# Dataset entries

------------------------------------

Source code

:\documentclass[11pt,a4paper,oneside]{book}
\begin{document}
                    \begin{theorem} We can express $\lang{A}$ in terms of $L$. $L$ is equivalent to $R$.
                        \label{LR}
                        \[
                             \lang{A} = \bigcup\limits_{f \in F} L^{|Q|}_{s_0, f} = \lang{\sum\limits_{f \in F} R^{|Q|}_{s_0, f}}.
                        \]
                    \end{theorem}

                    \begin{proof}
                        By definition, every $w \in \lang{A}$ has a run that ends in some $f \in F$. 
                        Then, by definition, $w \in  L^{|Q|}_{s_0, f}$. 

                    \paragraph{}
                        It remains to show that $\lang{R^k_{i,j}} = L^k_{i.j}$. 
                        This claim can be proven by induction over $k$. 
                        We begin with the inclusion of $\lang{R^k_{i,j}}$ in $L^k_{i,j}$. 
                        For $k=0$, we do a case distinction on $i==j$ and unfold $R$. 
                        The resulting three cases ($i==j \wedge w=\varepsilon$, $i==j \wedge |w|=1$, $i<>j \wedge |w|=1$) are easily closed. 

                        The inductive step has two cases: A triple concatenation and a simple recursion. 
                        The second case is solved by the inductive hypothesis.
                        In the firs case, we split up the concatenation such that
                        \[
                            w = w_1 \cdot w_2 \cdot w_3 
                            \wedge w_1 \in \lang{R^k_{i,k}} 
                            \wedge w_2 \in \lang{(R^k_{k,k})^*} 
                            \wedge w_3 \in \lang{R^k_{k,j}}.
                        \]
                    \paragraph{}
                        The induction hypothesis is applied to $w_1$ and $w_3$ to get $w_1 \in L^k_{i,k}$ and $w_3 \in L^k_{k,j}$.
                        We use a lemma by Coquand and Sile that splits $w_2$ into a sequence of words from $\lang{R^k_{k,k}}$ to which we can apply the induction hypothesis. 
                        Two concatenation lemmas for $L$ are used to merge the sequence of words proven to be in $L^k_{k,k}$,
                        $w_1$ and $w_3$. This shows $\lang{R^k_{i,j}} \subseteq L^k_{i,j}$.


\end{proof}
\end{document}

------------------------------------

# WHAT YOU HAVE TO DO
Collect each line of the entries that has the word "This", copying it in full.

# TASK RESULT
                        This claim can be proven by induction over $k$. 
                        $w_1$ and $w_3$. This shows $\lang{R^k_{i,j}} \subseteq L^k_{i,j}$.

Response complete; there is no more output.